The data must be given again in full, with no line altered.

** RECORD SET **
┌──

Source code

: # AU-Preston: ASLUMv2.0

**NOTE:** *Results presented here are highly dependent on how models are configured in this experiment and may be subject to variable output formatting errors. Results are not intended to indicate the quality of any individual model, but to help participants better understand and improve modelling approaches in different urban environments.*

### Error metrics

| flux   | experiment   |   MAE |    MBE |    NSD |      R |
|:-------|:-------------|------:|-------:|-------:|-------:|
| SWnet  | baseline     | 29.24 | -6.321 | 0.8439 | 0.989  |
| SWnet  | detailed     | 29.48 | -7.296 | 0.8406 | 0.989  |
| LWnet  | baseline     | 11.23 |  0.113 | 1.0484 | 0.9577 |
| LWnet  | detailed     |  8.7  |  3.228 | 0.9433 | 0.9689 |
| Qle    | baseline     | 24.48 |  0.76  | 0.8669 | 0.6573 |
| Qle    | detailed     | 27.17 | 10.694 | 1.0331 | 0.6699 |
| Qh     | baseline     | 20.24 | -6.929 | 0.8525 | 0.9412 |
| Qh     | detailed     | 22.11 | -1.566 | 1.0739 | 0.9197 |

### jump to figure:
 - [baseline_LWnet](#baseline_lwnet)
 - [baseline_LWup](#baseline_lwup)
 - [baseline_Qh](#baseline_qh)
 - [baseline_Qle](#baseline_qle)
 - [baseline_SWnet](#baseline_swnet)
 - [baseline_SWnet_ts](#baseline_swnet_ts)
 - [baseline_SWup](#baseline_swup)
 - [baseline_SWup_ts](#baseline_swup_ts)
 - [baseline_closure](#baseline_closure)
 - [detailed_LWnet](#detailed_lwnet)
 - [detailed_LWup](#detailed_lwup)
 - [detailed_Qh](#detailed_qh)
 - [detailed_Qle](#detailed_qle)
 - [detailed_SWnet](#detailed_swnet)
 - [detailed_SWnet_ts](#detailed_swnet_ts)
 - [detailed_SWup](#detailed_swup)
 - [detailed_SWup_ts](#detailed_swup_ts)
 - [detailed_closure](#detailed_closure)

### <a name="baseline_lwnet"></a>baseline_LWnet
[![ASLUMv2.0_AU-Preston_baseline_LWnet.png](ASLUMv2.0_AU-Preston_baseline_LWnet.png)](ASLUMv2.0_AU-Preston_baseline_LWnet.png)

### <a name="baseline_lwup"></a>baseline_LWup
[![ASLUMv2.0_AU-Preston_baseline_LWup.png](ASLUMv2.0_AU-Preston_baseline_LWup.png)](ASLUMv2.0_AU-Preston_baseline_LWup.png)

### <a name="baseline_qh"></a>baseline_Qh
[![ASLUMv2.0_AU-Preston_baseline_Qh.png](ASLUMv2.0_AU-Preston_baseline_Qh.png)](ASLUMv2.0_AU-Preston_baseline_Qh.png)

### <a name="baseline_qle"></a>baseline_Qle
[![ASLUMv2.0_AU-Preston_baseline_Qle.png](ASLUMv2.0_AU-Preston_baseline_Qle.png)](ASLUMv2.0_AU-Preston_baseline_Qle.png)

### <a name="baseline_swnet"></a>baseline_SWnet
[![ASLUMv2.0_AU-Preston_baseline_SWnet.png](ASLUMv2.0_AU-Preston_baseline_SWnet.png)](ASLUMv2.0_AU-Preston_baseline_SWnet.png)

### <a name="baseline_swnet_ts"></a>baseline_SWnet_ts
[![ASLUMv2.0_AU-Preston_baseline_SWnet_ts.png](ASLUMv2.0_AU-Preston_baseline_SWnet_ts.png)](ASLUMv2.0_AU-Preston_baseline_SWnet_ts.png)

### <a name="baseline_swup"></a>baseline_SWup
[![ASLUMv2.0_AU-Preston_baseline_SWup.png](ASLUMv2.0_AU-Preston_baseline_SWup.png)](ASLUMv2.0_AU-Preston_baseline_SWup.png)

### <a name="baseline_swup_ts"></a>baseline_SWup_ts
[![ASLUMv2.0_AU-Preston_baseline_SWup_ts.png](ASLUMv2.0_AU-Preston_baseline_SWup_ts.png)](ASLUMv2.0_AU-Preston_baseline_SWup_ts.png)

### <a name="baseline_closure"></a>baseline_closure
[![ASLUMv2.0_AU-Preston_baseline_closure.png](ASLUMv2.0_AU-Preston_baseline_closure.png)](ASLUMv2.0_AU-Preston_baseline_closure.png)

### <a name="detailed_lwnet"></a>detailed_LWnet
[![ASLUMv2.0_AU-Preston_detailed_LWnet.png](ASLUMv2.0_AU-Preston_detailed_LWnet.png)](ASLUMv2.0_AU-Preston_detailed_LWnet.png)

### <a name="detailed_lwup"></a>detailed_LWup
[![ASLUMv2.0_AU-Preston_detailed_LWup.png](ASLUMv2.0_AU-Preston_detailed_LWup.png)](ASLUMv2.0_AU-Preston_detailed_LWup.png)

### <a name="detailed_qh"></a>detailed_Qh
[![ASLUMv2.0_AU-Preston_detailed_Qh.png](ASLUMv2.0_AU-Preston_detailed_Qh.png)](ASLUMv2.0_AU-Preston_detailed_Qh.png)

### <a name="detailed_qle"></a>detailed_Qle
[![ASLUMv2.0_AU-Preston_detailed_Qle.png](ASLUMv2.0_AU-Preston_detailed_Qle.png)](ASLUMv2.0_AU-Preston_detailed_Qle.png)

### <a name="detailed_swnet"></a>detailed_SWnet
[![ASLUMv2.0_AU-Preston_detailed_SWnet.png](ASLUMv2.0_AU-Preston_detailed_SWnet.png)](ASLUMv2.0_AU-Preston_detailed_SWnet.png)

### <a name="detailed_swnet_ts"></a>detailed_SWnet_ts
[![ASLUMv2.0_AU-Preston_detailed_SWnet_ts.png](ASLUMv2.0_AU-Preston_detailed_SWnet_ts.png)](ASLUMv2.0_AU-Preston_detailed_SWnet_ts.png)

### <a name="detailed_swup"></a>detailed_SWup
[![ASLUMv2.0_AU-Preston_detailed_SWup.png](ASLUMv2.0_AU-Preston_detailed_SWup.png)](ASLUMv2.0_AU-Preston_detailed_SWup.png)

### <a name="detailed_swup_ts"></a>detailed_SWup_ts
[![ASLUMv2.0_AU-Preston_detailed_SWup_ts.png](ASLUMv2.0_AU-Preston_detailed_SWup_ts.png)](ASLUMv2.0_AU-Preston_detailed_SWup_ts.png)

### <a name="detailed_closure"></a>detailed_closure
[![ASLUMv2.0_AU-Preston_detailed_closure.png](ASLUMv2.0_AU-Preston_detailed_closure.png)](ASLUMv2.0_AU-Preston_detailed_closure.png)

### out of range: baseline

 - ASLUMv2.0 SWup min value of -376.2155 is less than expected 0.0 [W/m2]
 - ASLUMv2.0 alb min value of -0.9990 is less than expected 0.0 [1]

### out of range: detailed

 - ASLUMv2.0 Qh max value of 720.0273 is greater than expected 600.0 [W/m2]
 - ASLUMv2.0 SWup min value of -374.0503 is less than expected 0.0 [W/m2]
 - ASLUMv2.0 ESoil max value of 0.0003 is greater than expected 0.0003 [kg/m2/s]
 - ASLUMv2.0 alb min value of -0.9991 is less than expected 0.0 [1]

└──

** YOUR RESPONSE **
Source code

: # AU-Preston: ASLUMv2.0

**NOTE:** *Results presented here are highly dependent on how models are configured in this experiment and may be subject to variable output formatting errors. Results are not intended to indicate the quality of any individual model, but to help participants better understand and improve modelling approaches in different urban environments.*

### Error metrics

| flux   | experiment   |   MAE |    MBE |    NSD |      R |
|:-------|:-------------|------:|-------:|-------:|-------:|
| SWnet  | baseline     | 29.24 | -6.321 | 0.8439 | 0.989  |
| SWnet  | detailed     | 29.48 | -7.296 | 0.8406 | 0.989  |
| LWnet  | baseline     | 11.23 |  0.113 | 1.0484 | 0.9577 |
| LWnet  | detailed     |  8.7  |  3.228 | 0.9433 | 0.9689 |
| Qle    | baseline     | 24.48 |  0.76  | 0.8669 | 0.6573 |
| Qle    | detailed     | 27.17 | 10.694 | 1.0331 | 0.6699 |
| Qh     | baseline     | 20.24 | -6.929 | 0.8525 | 0.9412 |
| Qh     | detailed     | 22.11 | -1.566 | 1.0739 | 0.9197 |

### jump to figure:
 - [baseline_LWnet](#baseline_lwnet)
 - [baseline_LWup](#baseline_lwup)
 - [baseline_Qh](#baseline_qh)
 - [baseline_Qle](#baseline_qle)
 - [baseline_SWnet](#baseline_swnet)
 - [baseline_SWnet_ts](#baseline_swnet_ts)
 - [baseline_SWup](#baseline_swup)
 - [baseline_SWup_ts](#baseline_swup_ts)
 - [baseline_closure](#baseline_closure)
 - [detailed_LWnet](#detailed_lwnet)
 - [detailed_LWup](#detailed_lwup)
 - [detailed_Qh](#detailed_qh)
 - [detailed_Qle](#detailed_qle)
 - [detailed_SWnet](#detailed_swnet)
 - [detailed_SWnet_ts](#detailed_swnet_ts)
 - [detailed_SWup](#detailed_swup)
 - [detailed_SWup_ts](#detailed_swup_ts)
 - [detailed_closure](#detailed_closure)

### <a name="baseline_lwnet"></a>baseline_LWnet
[![ASLUMv2.0_AU-Preston_baseline_LWnet.png](ASLUMv2.0_AU-Preston_baseline_LWnet.png)](ASLUMv2.0_AU-Preston_baseline_LWnet.png)

### <a name="baseline_lwup"></a>baseline_LWup
[![ASLUMv2.0_AU-Preston_baseline_LWup.png](ASLUMv2.0_AU-Preston_baseline_LWup.png)](ASLUMv2.0_AU-Preston_baseline_LWup.png)

### <a name="baseline_qh"></a>baseline_Qh
[![ASLUMv2.0_AU-Preston_baseline_Qh.png](ASLUMv2.0_AU-Preston_baseline_Qh.png)](ASLUMv2.0_AU-Preston_baseline_Qh.png)

### <a name="baseline_qle"></a>baseline_Qle
[![ASLUMv2.0_AU-Preston_baseline_Qle.png](ASLUMv2.0_AU-Preston_baseline_Qle.png)](ASLUMv2.0_AU-Preston_baseline_Qle.png)

### <a name="baseline_swnet"></a>baseline_SWnet
[![ASLUMv2.0_AU-Preston_baseline_SWnet.png](ASLUMv2.0_AU-Preston_baseline_SWnet.png)](ASLUMv2.0_AU-Preston_baseline_SWnet.png)

### <a name="baseline_swnet_ts"></a>baseline_SWnet_ts
[![ASLUMv2.0_AU-Preston_baseline_SWnet_ts.png](ASLUMv2.0_AU-Preston_baseline_SWnet_ts.png)](ASLUMv2.0_AU-Preston_baseline_SWnet_ts.png)

### <a name="baseline_swup"></a>baseline_SWup
[![ASLUMv2.0_AU-Preston_baseline_SWup.png](ASLUMv2.0_AU-Preston_baseline_SWup.png)](ASLUMv2.0_AU-Preston_baseline_SWup.png)

### <a name="baseline_swup_ts"></a>baseline_SWup_ts
[![ASLUMv2.0_AU-Preston_baseline_SWup_ts.png](ASLUMv2.0_AU-Preston_baseline_SWup_ts.png)](ASLUMv2.0_AU-Preston_baseline_SWup_ts.png)

### <a name="baseline_closure"></a>baseline_closure
[![ASLUMv2.0_AU-Preston_baseline_closure.png](ASLUMv2.0_AU-Preston_baseline_closure.png)](ASLUMv2.0_AU-Preston_baseline_closure.png)

### <a name="detailed_lwnet"></a>detailed_LWnet
[![ASLUMv2.0_AU-Preston_detailed_LWnet.png](ASLUMv2.0_AU-Preston_detailed_LWnet.png)](ASLUMv2.0_AU-Preston_detailed_LWnet.png)

### <a name="detailed_lwup"></a>detailed_LWup
[![ASLUMv2.0_AU-Preston_detailed_LWup.png](ASLUMv2.0_AU-Preston_detailed_LWup.png)](ASLUMv2.0_AU-Preston_detailed_LWup.png)

### <a name="detailed_qh"></a>detailed_Qh
[![ASLUMv2.0_AU-Preston_detailed_Qh.png](ASLUMv2.0_AU-Preston_detailed_Qh.png)](ASLUMv2.0_AU-Preston_detailed_Qh.png)

### <a name="detailed_qle"></a>detailed_Qle
[![ASLUMv2.0_AU-Preston_detailed_Qle.png](ASLUMv2.0_AU-Preston_detailed_Qle.png)](ASLUMv2.0_AU-Preston_detailed_Qle.png)

### <a name="detailed_swnet"></a>detailed_SWnet
[![ASLUMv2.0_AU-Preston_detailed_SWnet.png](ASLUMv2.0_AU-Preston_detailed_SWnet.png)](ASLUMv2.0_AU-Preston_detailed_SWnet.png)

### <a name="detailed_swnet_ts"></a>detailed_SWnet_ts
[![ASLUMv2.0_AU-Preston_detailed_SWnet_ts.png](ASLUMv2.0_AU-Preston_detailed_SWnet_ts.png)](ASLUMv2.0_AU-Preston_detailed_SWnet_ts.png)

### <a name="detailed_swup"></a>detailed_SWup
[![ASLUMv2.0_AU-Preston_detailed_SWup.png](ASLUMv2.0_AU-Preston_detailed_SWup.png)](ASLUMv2.0_AU-Preston_detailed_SWup.png)

### <a name="detailed_swup_ts"></a>detailed_SWup_ts
[![ASLUMv2.0_AU-Preston_detailed_SWup_ts.png](ASLUMv2.0_AU-Preston_detailed_SWup_ts.png)](ASLUMv2.0_AU-Preston_detailed_SWup_ts.png)

### <a name="detailed_closure"></a>detailed_closure
[![ASLUMv2.0_AU-Preston_detailed_closure.png](ASLUMv2.0_AU-Preston_detailed_closure.png)](ASLUMv2.0_AU-Preston_detailed_closure.png)

### out of range: baseline

 - ASLUMv2.0 SWup min value of -376.2155 is less than expected 0.0 [W/m2]
 - ASLUMv2.0 alb min value of -0.9990 is less than expected 0.0 [1]

### out of range: detailed

 - ASLUMv2.0 Qh max value of 720.0273 is greater than expected 600.0 [W/m2]
 - ASLUMv2.0 SWup min value of -374.0503 is less than expected 0.0 [W/m2]
 - ASLUMv2.0 ESoil max value of 0.0003 is greater than expected 0.0003 [kg/m2/s]
 - ASLUMv2.0 alb min value of -0.9991 is less than expected 0.0 [1]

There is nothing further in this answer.